Saturday, May 19, 2007

This Week's Sermon

Not had time to write much this week, and this evening has been spent putting together services for tomorrow, so here is one of the sermons I will be using tomorrow... Again, a taster, and if you do want to continue then click at the end...

Year C Easter 7, Sunday after Ascension, 2007

A Time of Promise

Ascension day, which was on Thursday just gone is an important time in the Church’s year. It’s one of those feasts which members of the Church often overlook., but I believe it to be a valuable time when we remember the reason behind who we are asChristians.

Now many people have problems with the very idea of the Ascension – in our sophisticated technological world we wonder about the mechanics of it. We now know that the world is not flat with heaven ‘up there’ as our early Church brothers and sisters believed. Images of our Lord rising into the clouds to be received into the bosom of the Father no longer have that ring to them as when we simply believed there was hell, earth and heaven in three tiers all stacked upon each other. The picture of the feet sticking out of the ceiling, like the sculpture in the chapel of the Ascension at Walsingham, are rather comical instead of awe inspiring. But I believe that the mechanics are unimportant – what we do know is that somehow Christ was taken to be with the Father in bodily form, and that those who saw it could only describe it as Jesus rising to where they believed God lived – upwards. [more]


Nick said...

I think it was about affirming that he had indeed left the Earth physically.
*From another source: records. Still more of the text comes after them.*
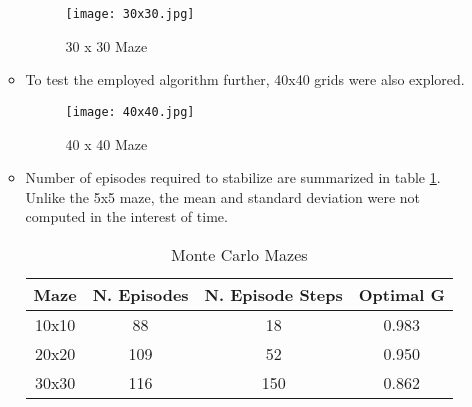 \documentclass[letterpaper]{article} %
\begin{document}
\begin{enumerate}
\begin{itemize}
	    \begin{figure}[htbp]
	      \centering
	      \texttt{[image: 30x30.jpg]}
		\caption{30 x 30 Maze}
	      \label{fig:30x30_solution}
	    \end{figure}

	    \item To test the employed algorithm further, 40x40 grids were also explored. 

	    \begin{figure}[htbp]
	      \centering
	      \texttt{[image: 40x40.jpg]}
		\caption{40 x 40 Maze}
	      \label{fig:40x40_solution}
	    \end{figure}



	\item Number of episodes required to stabilize are summarized in table \ref{tab:num_episodes}. Unlike the 5x5 maze, the mean and standard deviation were not computed in the interest of time.

	    \begin{table}[htbp]
	    \caption{Monte Carlo Mazes}
	    \label{tab:num_episodes}
	    \centering
	    \begin{tabular}{|c|c|c|c|}
	    \hline
		Maze    &  N. Episodes & N. Episode Steps & Optimal G       \\ \hline
		10x10   & 88        & 18                  & 0.983   \\ \hline
		20x20   & 109       & 52                  & 0.950   \\ \hline
		30x30   & 116       & 150                 & 0.862   \\ \hline
	    \end{tabular}
	    \end{table}
	\end{itemize}

    \end{enumerate}





\end{document}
If he had just vanished, they might expect him to pop up again a week later... because that is what he had been doing a lot of the time post resurrection.

Rising up from the Earth and vanishing inside a cloud is a pretty good way to signify you aren't coming back in a way that others might already expect. It is especially significant because in those days people believed the kingdoms of the heavens, Earth and the underworld pretty much stacked on top of one another... so Jesus was playing to contemporary man's limited understanding.

It wouldn't surprise me if some whacked out scientist had tried to predict Jesus trajectory based on approximate dates.

You are right, we shouldn't let the physical aspects of ascension cloud (pardon pun) our understanding of what it means and what is expected of us as a response.



Tom said...

Jesus's life post resurrection is a bit confusing for me. His disciples didn't recognize him, he walked through locked doors, and then he floated to heaven on a cloud.

Kinda leads me to think that resurrected man (because he was the first to be resurrected) won't be exactly like man right now. Probably for the best.

Nick said...

I've read some interesting theoretical stuff on the "resurrection body". When Paul states that we shall all be "changed" he apparently used the Greek word referring to atoms. One theory I read actually suggested that the resurrection body is made up of neutrons (whereas we are made of protons and electrons). Neutrons can travel through solid matter and yet remain solid themselves.

Of course it's justy theory and we shouldn't get hung up too much on stuff like that... but it is interesting.

As to the disciples not recognising him... I think it's made pretty clear that they were "kept" from recognising him by the Holy Spirit. For whatever reason God wanted people to be at a certain point before his risen son revealed himself to them.

I guess this was about getting an honest reaction from his followers... and bringing them to a point where they understood why everything had to happen... before actually showing the fulfillment of what he had done.

Kind of makes me think a little about Henry V where the king wanders round his troops in disguise listening to what they are saying about him.